题目描述
You are driving a vehicle that has capacity empty seats initially available for passengers. The vehicle only drives east (ie. it cannot turn around and drive west.)
Given a list of trips, trip[i] = [num_passengers, start_location, end_location] contains information about the i-th trip: the number of passengers that must be picked up, and the locations to pick them up and drop them off. The locations are given as the number of kilometers due east from your vehicle’s initial location.
Return true if and only if it is possible to pick up and drop off all passengers for all the given trips.
样例
Example 1:
Input: trips = [[2,1,5],[3,3,7]], capacity = 4
Output: false
Example 2:
Input: trips = [[2,1,5],[3,3,7]], capacity = 5
Output: true
Example 3:
Input: trips = [[2,1,5],[3,5,7]], capacity = 3
Output: true
Example 4:
Input: trips = [[3,2,7],[3,7,9],[8,3,9]], capacity = 11
Output: true
算法1
sort + heap, $O(nlogn)$
sort by start + 小顶堆。 小顶堆 存 区间的end,遍历到一个新区间时, 将当前区间的start 之前结束的区间 从 堆中 pop出去, 并减去其乘客数。 然后 push 当前区间,并累加加乘客数。任意时刻堆中的乘客数都需要小于capacity。
C++ 代码
bool carPooling(vector<vector<int>>& trips, int capacity) {
if(trips.size()==0) return true;
if(capacity == 0) return false;
// sort by start
sort(begin(trips), end(trips), [](const auto& a, const auto& b) { return a[1] < b[1]; });
// manage the ends with min heap
using TPair = pair<int, int>; // (end time, num_passengers)
priority_queue<TPair, vector<TPair>, function<bool(const TPair&, const TPair&)>> pq(
[](const TPair& a, const TPair& b) { return b.first < a.first; }
);
int needed = 0;
for(const auto& t : trips) {
while(pq.size() && pq.top().first <= t[1]) {
needed -= pq.top().second;
pq.pop();
}
pq.push({ t[2], t[0] });
needed += t[0];
if(needed > capacity) return false;
}
return true;
}
算法2
tree map $O(nlogn)$
用 tree map 记录 event 发生时刻乘客数的变化,检查任意时刻 需要的 seats 是否超过 capacity。
map: time -> 乘客数变化值。 map的遍历时按照时间顺序的,累计计算乘客数即可。
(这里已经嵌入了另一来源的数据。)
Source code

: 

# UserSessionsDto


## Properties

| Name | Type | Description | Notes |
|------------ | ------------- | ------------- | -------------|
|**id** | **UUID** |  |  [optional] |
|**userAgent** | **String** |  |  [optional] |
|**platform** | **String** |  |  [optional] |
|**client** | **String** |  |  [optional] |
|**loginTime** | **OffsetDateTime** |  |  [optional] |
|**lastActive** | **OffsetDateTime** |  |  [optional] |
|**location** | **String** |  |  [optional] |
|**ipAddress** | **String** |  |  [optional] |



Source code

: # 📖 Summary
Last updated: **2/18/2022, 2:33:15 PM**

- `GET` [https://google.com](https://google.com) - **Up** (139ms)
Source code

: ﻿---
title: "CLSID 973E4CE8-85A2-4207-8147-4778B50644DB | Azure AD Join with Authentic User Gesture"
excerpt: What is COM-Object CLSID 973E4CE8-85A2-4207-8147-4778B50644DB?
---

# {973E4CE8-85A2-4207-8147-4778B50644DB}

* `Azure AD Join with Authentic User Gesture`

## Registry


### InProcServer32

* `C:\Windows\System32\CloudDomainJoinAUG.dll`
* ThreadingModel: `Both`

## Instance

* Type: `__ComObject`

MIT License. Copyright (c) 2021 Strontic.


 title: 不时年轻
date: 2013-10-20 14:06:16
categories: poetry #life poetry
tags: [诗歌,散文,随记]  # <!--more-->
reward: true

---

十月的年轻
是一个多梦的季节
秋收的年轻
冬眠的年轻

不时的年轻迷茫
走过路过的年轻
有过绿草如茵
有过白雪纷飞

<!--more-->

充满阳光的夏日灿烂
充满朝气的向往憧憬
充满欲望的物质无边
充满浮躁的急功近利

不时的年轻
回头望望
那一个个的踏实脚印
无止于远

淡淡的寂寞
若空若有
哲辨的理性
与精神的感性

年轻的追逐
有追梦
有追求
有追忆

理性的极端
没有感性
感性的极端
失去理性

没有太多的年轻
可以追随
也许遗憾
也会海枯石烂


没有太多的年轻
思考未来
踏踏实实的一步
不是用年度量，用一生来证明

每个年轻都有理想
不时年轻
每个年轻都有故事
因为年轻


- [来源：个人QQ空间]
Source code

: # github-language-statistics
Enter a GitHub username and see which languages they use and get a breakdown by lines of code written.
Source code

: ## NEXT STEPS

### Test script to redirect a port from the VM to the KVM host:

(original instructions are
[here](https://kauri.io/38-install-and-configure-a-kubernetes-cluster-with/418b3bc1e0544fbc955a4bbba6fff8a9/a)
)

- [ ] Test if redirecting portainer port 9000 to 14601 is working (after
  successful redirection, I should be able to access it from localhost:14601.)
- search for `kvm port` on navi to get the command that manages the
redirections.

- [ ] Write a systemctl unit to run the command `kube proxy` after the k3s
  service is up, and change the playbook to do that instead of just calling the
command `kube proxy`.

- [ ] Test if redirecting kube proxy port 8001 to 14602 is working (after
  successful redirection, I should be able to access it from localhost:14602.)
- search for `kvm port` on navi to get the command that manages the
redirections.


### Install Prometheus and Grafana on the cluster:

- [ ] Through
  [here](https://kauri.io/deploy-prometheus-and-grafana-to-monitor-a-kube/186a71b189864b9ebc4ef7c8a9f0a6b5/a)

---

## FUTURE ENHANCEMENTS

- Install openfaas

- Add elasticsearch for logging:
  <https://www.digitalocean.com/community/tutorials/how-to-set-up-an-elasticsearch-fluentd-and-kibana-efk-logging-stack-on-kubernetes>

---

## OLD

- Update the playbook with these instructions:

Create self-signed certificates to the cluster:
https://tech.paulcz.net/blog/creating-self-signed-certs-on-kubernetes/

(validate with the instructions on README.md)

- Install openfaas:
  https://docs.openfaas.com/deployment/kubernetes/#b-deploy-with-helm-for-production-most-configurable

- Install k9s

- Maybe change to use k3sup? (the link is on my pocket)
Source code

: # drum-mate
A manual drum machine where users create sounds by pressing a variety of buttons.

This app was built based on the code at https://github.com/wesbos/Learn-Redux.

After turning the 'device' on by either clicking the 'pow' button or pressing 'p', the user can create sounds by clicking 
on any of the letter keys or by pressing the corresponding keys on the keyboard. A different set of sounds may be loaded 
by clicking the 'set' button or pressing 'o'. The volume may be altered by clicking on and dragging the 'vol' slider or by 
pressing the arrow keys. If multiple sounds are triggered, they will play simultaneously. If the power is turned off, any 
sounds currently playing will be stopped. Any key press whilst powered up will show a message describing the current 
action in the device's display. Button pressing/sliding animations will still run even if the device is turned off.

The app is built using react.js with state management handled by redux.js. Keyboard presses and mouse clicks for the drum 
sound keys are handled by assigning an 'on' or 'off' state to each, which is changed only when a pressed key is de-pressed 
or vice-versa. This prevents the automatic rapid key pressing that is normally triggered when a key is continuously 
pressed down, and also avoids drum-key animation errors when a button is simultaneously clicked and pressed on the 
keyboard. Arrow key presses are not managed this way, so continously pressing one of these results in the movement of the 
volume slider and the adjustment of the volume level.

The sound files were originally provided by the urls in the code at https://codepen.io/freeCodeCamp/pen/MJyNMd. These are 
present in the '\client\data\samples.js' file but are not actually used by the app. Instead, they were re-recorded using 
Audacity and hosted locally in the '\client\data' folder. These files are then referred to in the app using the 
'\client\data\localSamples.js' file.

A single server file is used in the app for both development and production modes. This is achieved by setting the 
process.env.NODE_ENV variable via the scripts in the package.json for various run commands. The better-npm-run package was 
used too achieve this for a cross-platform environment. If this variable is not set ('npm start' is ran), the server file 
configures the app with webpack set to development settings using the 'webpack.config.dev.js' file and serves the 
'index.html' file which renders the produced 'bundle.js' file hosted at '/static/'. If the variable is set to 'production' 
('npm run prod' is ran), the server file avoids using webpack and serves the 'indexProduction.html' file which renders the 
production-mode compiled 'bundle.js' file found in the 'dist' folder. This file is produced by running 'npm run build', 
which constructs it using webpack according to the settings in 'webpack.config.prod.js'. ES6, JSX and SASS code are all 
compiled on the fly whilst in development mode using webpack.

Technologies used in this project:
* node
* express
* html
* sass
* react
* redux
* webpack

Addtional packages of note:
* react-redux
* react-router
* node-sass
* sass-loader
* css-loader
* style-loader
例如: [[3,2,7],[3,7,9],[8,3,9]]
时间: 2, 3, 7, 9
乘客变化数: 3, 8, 0, -11
累计乘客数: 3, 11, 11, 0
C++ 代码
bool carPooling(vector<vector<int>>& trips, int capacity) {
if(trips.size()==0) return true;
if(capacity == 0) return false;
map<int, int> m; // time --> num passenger
for(const auto t : trips) {
m[t[1]] += t[0];
m[t[2]] -= t[0];
}
int acc = 0;
for(const auto& p : m) {
acc += p.second;
if(acc > capacity) return false;
}
return true;
}